=== To do ===
Every line with "Highlighting" in it must be copied from the data.

=== Plain-text document sources ===
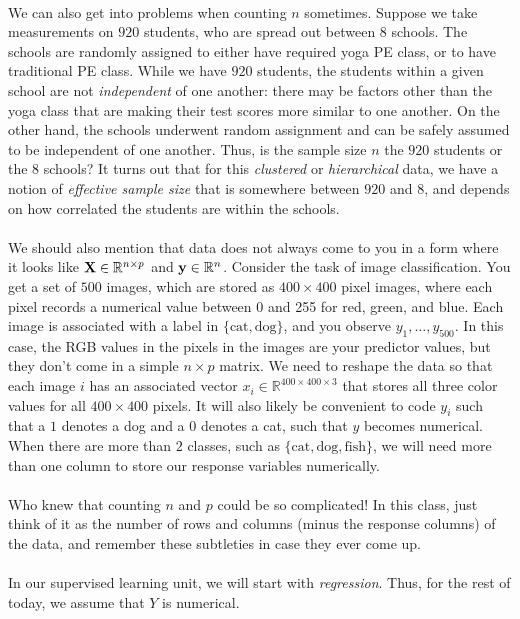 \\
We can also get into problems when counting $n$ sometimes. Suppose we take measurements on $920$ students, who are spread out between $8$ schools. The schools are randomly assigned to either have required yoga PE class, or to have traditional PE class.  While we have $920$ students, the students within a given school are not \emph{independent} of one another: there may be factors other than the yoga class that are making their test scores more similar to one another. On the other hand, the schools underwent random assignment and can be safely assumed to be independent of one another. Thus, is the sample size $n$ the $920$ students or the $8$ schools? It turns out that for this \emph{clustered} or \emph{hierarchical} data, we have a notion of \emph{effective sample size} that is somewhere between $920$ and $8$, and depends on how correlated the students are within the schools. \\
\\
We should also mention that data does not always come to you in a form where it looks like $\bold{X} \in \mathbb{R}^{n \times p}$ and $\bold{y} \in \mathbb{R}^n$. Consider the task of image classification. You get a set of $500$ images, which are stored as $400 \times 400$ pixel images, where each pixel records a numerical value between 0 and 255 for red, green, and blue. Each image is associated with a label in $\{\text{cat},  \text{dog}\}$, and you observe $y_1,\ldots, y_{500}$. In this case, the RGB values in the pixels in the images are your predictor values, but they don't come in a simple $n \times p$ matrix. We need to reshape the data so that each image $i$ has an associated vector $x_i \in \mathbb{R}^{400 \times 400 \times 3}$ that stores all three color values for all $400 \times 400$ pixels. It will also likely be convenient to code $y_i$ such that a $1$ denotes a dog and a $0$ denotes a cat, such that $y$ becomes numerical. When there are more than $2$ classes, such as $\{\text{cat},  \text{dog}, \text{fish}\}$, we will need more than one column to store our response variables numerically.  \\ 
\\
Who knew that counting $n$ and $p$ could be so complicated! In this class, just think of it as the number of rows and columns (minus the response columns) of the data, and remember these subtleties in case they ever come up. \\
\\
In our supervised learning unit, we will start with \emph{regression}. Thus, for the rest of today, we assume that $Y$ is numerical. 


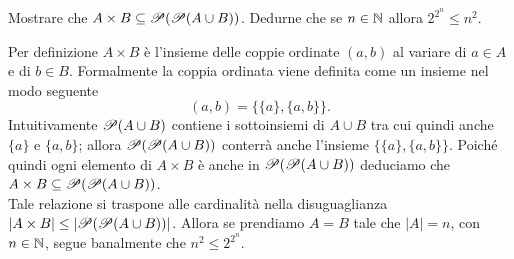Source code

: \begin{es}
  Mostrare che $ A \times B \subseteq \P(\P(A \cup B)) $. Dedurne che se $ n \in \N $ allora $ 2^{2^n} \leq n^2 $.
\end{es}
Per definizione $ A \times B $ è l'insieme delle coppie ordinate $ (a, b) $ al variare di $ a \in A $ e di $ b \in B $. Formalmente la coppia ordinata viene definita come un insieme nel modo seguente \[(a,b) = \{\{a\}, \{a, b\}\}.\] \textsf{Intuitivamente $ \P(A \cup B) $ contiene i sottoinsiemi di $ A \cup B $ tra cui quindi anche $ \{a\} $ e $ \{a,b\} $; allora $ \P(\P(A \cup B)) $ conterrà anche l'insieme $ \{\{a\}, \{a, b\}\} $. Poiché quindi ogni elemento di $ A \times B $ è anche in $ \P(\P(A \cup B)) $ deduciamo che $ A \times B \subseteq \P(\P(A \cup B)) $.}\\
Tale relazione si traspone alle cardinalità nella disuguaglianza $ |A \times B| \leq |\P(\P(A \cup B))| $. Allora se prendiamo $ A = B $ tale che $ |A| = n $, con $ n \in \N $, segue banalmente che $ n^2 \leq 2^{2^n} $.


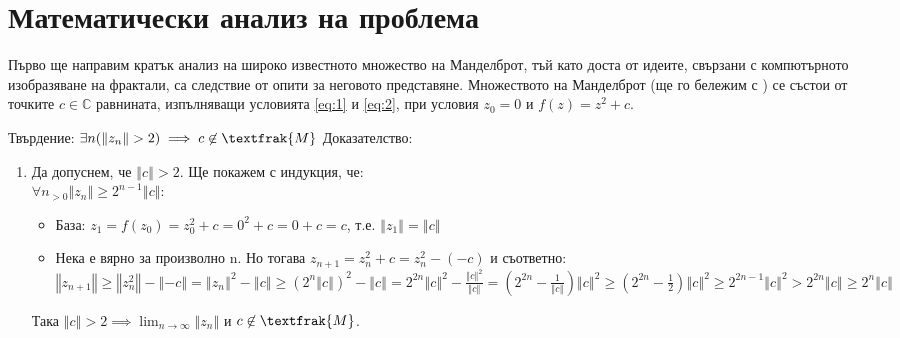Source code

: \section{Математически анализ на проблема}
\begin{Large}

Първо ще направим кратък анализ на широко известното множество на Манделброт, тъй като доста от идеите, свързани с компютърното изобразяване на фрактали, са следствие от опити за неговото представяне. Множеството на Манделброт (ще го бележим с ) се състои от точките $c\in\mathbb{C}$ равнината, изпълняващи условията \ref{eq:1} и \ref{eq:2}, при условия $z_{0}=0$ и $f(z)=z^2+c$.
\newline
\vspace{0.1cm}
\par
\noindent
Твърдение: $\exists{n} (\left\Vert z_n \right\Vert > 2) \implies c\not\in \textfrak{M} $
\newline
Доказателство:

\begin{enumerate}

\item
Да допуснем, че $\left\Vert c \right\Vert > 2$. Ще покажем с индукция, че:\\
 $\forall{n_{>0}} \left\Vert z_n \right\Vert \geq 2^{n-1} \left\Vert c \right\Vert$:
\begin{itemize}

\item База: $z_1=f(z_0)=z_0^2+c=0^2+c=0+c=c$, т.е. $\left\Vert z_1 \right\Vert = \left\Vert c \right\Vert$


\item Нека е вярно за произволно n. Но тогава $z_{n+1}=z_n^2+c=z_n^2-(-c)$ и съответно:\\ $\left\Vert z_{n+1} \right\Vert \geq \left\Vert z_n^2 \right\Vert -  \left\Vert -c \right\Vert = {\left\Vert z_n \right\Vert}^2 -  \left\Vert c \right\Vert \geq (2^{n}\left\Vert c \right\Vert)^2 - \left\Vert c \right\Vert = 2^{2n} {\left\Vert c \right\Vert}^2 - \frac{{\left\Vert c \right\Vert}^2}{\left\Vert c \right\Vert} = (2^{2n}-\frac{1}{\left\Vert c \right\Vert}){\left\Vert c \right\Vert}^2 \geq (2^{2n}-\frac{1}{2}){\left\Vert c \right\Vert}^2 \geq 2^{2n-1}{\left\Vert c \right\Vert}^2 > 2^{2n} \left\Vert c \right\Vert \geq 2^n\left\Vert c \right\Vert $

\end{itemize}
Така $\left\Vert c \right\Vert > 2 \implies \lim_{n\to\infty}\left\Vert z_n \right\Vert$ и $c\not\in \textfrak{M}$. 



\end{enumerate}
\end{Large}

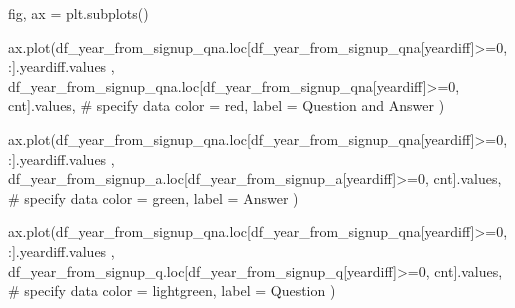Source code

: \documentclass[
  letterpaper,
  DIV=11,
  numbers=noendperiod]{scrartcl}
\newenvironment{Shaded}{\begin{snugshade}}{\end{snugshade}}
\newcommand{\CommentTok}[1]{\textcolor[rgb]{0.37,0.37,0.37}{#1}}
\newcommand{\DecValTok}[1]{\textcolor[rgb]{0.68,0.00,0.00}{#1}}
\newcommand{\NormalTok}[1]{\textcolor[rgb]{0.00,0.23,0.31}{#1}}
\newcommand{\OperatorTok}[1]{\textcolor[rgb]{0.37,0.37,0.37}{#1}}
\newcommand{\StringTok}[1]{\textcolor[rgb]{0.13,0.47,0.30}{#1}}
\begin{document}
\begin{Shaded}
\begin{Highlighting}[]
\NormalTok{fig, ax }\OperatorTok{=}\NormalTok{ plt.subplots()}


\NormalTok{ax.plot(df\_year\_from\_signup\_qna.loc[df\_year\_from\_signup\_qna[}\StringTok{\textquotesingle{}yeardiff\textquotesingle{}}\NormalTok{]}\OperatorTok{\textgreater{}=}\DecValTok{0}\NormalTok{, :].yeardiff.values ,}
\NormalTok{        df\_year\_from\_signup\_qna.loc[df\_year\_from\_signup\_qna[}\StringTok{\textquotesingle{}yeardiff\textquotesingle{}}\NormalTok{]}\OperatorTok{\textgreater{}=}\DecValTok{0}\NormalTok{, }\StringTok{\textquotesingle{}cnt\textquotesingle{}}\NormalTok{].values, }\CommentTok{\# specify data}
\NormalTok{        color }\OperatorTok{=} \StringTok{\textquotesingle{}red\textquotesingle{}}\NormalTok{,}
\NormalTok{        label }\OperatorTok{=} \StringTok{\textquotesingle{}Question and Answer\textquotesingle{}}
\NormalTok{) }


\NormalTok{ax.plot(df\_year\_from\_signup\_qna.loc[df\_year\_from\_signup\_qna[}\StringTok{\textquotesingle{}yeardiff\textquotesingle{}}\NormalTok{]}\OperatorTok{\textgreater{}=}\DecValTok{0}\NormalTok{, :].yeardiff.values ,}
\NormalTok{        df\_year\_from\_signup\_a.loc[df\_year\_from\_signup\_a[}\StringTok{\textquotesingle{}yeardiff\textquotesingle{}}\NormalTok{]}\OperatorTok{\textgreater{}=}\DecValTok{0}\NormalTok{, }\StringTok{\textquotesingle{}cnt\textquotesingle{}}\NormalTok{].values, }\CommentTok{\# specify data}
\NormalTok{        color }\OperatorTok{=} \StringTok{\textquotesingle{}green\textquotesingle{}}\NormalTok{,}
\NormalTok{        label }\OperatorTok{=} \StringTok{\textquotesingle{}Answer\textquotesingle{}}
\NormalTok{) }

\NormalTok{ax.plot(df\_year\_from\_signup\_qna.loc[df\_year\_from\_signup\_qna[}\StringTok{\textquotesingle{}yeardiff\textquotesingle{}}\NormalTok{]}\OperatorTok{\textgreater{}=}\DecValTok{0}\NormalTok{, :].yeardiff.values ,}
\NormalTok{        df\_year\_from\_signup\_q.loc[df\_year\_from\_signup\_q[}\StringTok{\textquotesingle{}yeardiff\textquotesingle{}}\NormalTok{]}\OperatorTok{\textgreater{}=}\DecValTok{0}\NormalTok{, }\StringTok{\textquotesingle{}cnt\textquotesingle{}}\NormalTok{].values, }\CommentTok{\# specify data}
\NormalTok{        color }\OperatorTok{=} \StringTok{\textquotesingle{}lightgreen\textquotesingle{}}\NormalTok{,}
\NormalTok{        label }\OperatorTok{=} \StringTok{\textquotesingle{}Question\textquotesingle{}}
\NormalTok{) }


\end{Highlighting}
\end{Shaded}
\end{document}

=== Answer section ===
\begin{Highlighting}[]
\end{Highlighting}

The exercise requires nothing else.